DATA EXTRACTS>

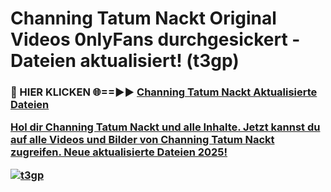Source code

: # Channing Tatum Nackt Original Videos 0nlyFans durchgesickert - Dateien aktualisiert! (t3gp)

<h3>🔴 HIER KLICKEN 🌐==►► <a href="https://tinyurl.com/h6vf6nb8" rel="nofollow">Channing Tatum Nackt Aktualisierte Dateien

Hol dir Channing Tatum Nackt und alle Inhalte. Jetzt kannst du auf alle Videos und Bilder von Channing Tatum Nackt zugreifen. Neue aktualisierte Dateien 2025!

[![t3gp](https://i.imgur.com/sD4kR3V.gif)](https://tinyurl.com/h6vf6nb8)
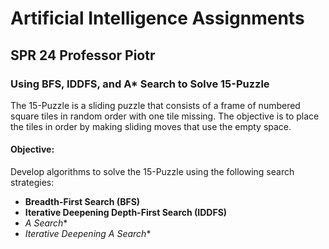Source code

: # Artificial Intelligence Assignments

## SPR 24 Professor Piotr

### Using BFS, IDDFS, and A* Search to Solve 15-Puzzle

The 15-Puzzle is a sliding puzzle that consists of a frame of numbered square tiles in random order with one tile missing. The objective is to place the tiles in order by making sliding moves that use the empty space.

#### Objective:

Develop algorithms to solve the 15-Puzzle using the following search strategies:
- **Breadth-First Search (BFS)**
- **Iterative Deepening Depth-First Search (IDDFS)**
- **A* Search**
- **Iterative Deepening A* Search**

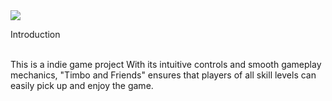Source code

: <img src="4.gif"/>
<p>
  Introduction
</p> 
<br>
This is a indie game project With its intuitive controls and smooth gameplay mechanics, "Timbo and Friends" ensures that players of all skill levels can easily pick up and enjoy the game. 
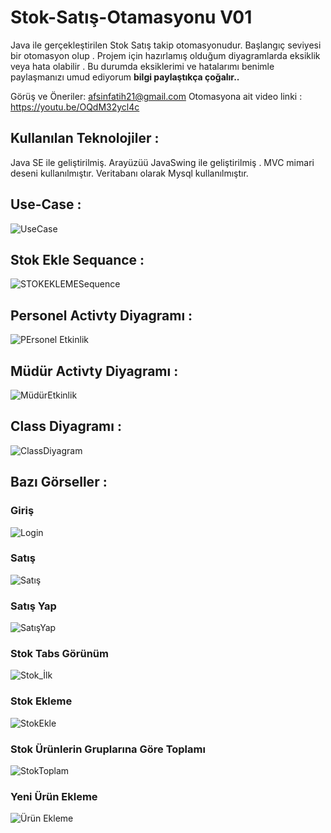 # Stok-Satış-Otamasyonu V01
Java ile gerçekleştirilen Stok Satış takip otomasyonudur. Başlangıç seviyesi bir otomasyon olup . Projem için hazırlamış olduğum diyagramlarda eksiklik veya hata olabilir . Bu durumda eksiklerimi ve hatalarımı benimle paylaşmanızı umud ediyorum  **bilgi paylaştıkça çoğalır..**

Görüş ve Öneriler: afsinfatih21@gmail.com
Otomasyona ait video linki : https://youtu.be/OQdM32ycl4c

## Kullanılan Teknolojiler :
Java SE ile geliştirilmiş. Arayüzüü JavaSwing ile geliştirilmiş . MVC mimari deseni kullanılmıştır. Veritabanı olarak Mysql kullanılmıştır. 

## Use-Case :
![UseCase](https://user-images.githubusercontent.com/50847253/83983491-9701e280-a937-11ea-9f6b-2e65f523f491.png)

## Stok Ekle Sequance :
![STOKEKLEMESequence](https://user-images.githubusercontent.com/50847253/83983504-c3b5fa00-a937-11ea-9aaa-fee125d1b08a.png)
## Personel Activty Diyagramı : 
![PErsonel Etkinlik](https://user-images.githubusercontent.com/50847253/83983533-f4962f00-a937-11ea-8b23-7a48e24af26e.png)
## Müdür Activty Diyagramı : 
![MüdürEtkinlik](https://user-images.githubusercontent.com/50847253/83983536-f65ff280-a937-11ea-924c-aacab874de26.png)
## Class Diyagramı :
![ClassDiyagram](https://user-images.githubusercontent.com/50847253/83983553-168fb180-a938-11ea-9cd3-46552b8f43c0.png)

## Bazı Görseller :
### Giriş 
![Login](https://user-images.githubusercontent.com/50847253/83983555-1a233880-a938-11ea-96b8-f84b08c13797.png)
### Satış
![Satış](https://user-images.githubusercontent.com/50847253/83983558-1e4f5600-a938-11ea-8efe-7a5112cc0b8c.png)
### Satış Yap
![SatışYap](https://user-images.githubusercontent.com/50847253/83983561-21e2dd00-a938-11ea-8095-975997c29523.png)
### Stok Tabs Görünüm

![Stok_İlk](https://user-images.githubusercontent.com/50847253/83983562-24453700-a938-11ea-918a-1deef5be06a1.png)

### Stok Ekleme
![StokEkle](https://user-images.githubusercontent.com/50847253/83983563-260efa80-a938-11ea-82cc-aa6eaea29f98.png)
### Stok Ürünlerin Gruplarına Göre Toplamı
![StokToplam](https://user-images.githubusercontent.com/50847253/83983566-2a3b1800-a938-11ea-8adc-23b33289ef73.png)
### Yeni Ürün Ekleme
![Ürün Ekleme](https://user-images.githubusercontent.com/50847253/83983569-2effcc00-a938-11ea-8233-131d0e9e8363.png)







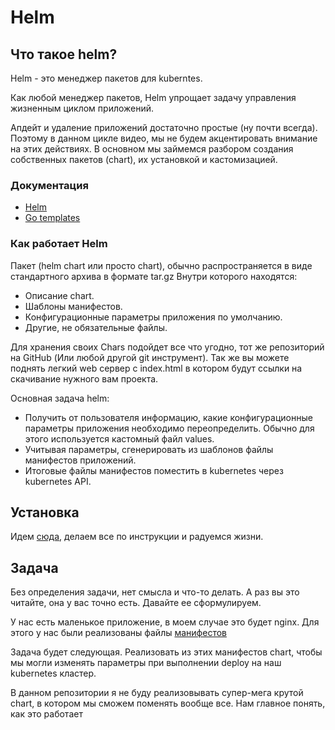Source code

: # Helm

## Что такое helm?

Helm - это менеджер пакетов для kuberntes.

Как любой менеджер пакетов, Helm упрощает задачу управления жизненным циклом приложений.

Апдейт и удаление приложений достаточно простые (ну почти всегда). Поэтому в
данном цикле видео, мы не будем акцентировать внимание на этих действиях. В основном мы 
займемся разбором создания собственных пакетов (chart), их установкой и кастомизацией.

### Документация

* [Helm](https://helm.sh/)
* [Go templates](https://pkg.go.dev/text/template)

### Как работает Helm

Пакет (helm chart или просто chart), обычно распространяется в виде стандартного архива в формате tar.gz
Внутри которого находятся:
* Описание chart.
* Шаблоны манифестов.
* Конфигурационные параметры приложения по умолчанию. 
* Другие, не обязательные файлы.

Для хранения своих Chars подойдет все что угодно, тот же репозиторий на GitHub (Или любой другой git инструмент).
Так же вы можете поднять легкий web сервер с index.html в котором будут ссылки на скачивание нужного вам проекта.

Основная задача helm:
* Получить от пользователя информацию, какие конфигурационные параметры приложения необходимо переопределить.
Обычно для этого используется кастомный файл values.
* Учитывая параметры, сгенерировать из шаблонов файлы манифестов приложений.
* Итоговые файлы манифестов поместить в kubernetes через kubernetes API.

## Установка

Идем [сюда](https://helm.sh/docs/intro/install/), делаем все по инструкции и радуемся жизни.

## Задача

Без определения задачи, нет смысла и что-то делать. А раз вы это читайте, она у вас точно есть.
Давайте ее сформулируем.

У нас есть маленькое приложение, в моем случае это будет nginx. Для этого у нас были реализованы файлы [манифестов](/nginx-app-mainfests)

Задача будет следующая. Реализовать из этих манифестов chart, чтобы мы могли изменять параметры при выполнении deploy на наш kubernetes кластер.

В данном репозитории я не буду реализовывать супер-мега крутой chart, в котором мы сможем поменять вообще все. Нам главное понять, как это работает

TASK TO CARRY OUT> Every word of the material, and none of its pictures, should be set down again.

TASK SOLUTION>
Source code

: # Channing Tatum Nackt Original Videos 0nlyFans durchgesickert - Dateien aktualisiert! (t3gp)

<h3>🔴 HIER KLICKEN 🌐==►► <a href="https://tinyurl.com/h6vf6nb8" rel="nofollow">Channing Tatum Nackt Aktualisierte Dateien

Hol dir Channing Tatum Nackt und alle Inhalte. Jetzt kannst du auf alle Videos und Bilder von Channing Tatum Nackt zugreifen. Neue aktualisierte Dateien 2025!

[![t3gp](https://i.imgur.com/sD4kR3V.gif)](https://tinyurl.com/h6vf6nb8)
Source code

: # Artificial Intelligence Assignments

## SPR 24 Professor Piotr

### Using BFS, IDDFS, and A* Search to Solve 15-Puzzle

The 15-Puzzle is a sliding puzzle that consists of a frame of numbered square tiles in random order with one tile missing. The objective is to place the tiles in order by making sliding moves that use the empty space.

#### Objective:

Develop algorithms to solve the 15-Puzzle using the following search strategies:
- **Breadth-First Search (BFS)**
- **Iterative Deepening Depth-First Search (IDDFS)**
- **A* Search**
- **Iterative Deepening A* Search**

Source code

: <img src="4.gif"/>
<p>
  Introduction
</p> 
<br>
This is a indie game project With its intuitive controls and smooth gameplay mechanics, "Timbo and Friends" ensures that players of all skill levels can easily pick up and enjoy the game. 
 # Stok-Satış-Otamasyonu V01
Java ile gerçekleştirilen Stok Satış takip otomasyonudur. Başlangıç seviyesi bir otomasyon olup . Projem için hazırlamış olduğum diyagramlarda eksiklik veya hata olabilir . Bu durumda eksiklerimi ve hatalarımı benimle paylaşmanızı umud ediyorum  **bilgi paylaştıkça çoğalır..**

Görüş ve Öneriler: afsinfatih21@gmail.com
Otomasyona ait video linki : https://youtu.be/OQdM32ycl4c

## Kullanılan Teknolojiler :
Java SE ile geliştirilmiş. Arayüzüü JavaSwing ile geliştirilmiş . MVC mimari deseni kullanılmıştır. Veritabanı olarak Mysql kullanılmıştır. 

## Use-Case :
![UseCase](https://user-images.githubusercontent.com/50847253/83983491-9701e280-a937-11ea-9f6b-2e65f523f491.png)

## Stok Ekle Sequance :
![STOKEKLEMESequence](https://user-images.githubusercontent.com/50847253/83983504-c3b5fa00-a937-11ea-9aaa-fee125d1b08a.png)
## Personel Activty Diyagramı : 
![PErsonel Etkinlik](https://user-images.githubusercontent.com/50847253/83983533-f4962f00-a937-11ea-8b23-7a48e24af26e.png)
## Müdür Activty Diyagramı : 
![MüdürEtkinlik](https://user-images.githubusercontent.com/50847253/83983536-f65ff280-a937-11ea-924c-aacab874de26.png)
## Class Diyagramı :
![ClassDiyagram](https://user-images.githubusercontent.com/50847253/83983553-168fb180-a938-11ea-9cd3-46552b8f43c0.png)

## Bazı Görseller :
### Giriş 
![Login](https://user-images.githubusercontent.com/50847253/83983555-1a233880-a938-11ea-96b8-f84b08c13797.png)
### Satış
![Satış](https://user-images.githubusercontent.com/50847253/83983558-1e4f5600-a938-11ea-8efe-7a5112cc0b8c.png)
### Satış Yap
![SatışYap](https://user-images.githubusercontent.com/50847253/83983561-21e2dd00-a938-11ea-8095-975997c29523.png)
### Stok Tabs Görünüm

![Stok_İlk](https://user-images.githubusercontent.com/50847253/83983562-24453700-a938-11ea-918a-1deef5be06a1.png)

### Stok Ekleme
![StokEkle](https://user-images.githubusercontent.com/50847253/83983563-260efa80-a938-11ea-82cc-aa6eaea29f98.png)
### Stok Ürünlerin Gruplarına Göre Toplamı
![StokToplam](https://user-images.githubusercontent.com/50847253/83983566-2a3b1800-a938-11ea-8adc-23b33289ef73.png)
### Yeni Ürün Ekleme
![Ürün Ekleme](https://user-images.githubusercontent.com/50847253/83983569-2effcc00-a938-11ea-8233-131d0e9e8363.png)







Source code

: # Helm

## Что такое helm?

Helm - это менеджер пакетов для kuberntes.

Как любой менеджер пакетов, Helm упрощает задачу управления жизненным циклом приложений.

Апдейт и удаление приложений достаточно простые (ну почти всегда). Поэтому в
данном цикле видео, мы не будем акцентировать внимание на этих действиях. В основном мы 
займемся разбором создания собственных пакетов (chart), их установкой и кастомизацией.

### Документация

* [Helm](https://helm.sh/)
* [Go templates](https://pkg.go.dev/text/template)

### Как работает Helm

Пакет (helm chart или просто chart), обычно распространяется в виде стандартного архива в формате tar.gz
Внутри которого находятся:
* Описание chart.
* Шаблоны манифестов.
* Конфигурационные параметры приложения по умолчанию. 
* Другие, не обязательные файлы.

Для хранения своих Chars подойдет все что угодно, тот же репозиторий на GitHub (Или любой другой git инструмент).
Так же вы можете поднять легкий web сервер с index.html в котором будут ссылки на скачивание нужного вам проекта.

Основная задача helm:
* Получить от пользователя информацию, какие конфигурационные параметры приложения необходимо переопределить.
Обычно для этого используется кастомный файл values.
* Учитывая параметры, сгенерировать из шаблонов файлы манифестов приложений.
* Итоговые файлы манифестов поместить в kubernetes через kubernetes API.

## Установка

Идем [сюда](https://helm.sh/docs/intro/install/), делаем все по инструкции и радуемся жизни.

## Задача

Без определения задачи, нет смысла и что-то делать. А раз вы это читайте, она у вас точно есть.
Давайте ее сформулируем.

У нас есть маленькое приложение, в моем случае это будет nginx. Для этого у нас были реализованы файлы [манифестов](/nginx-app-mainfests)

Задача будет следующая. Реализовать из этих манифестов chart, чтобы мы могли изменять параметры при выполнении deploy на наш kubernetes кластер.

В данном репозитории я не буду реализовывать супер-мега крутой chart, в котором мы сможем поменять вообще все. Нам главное понять, как это работает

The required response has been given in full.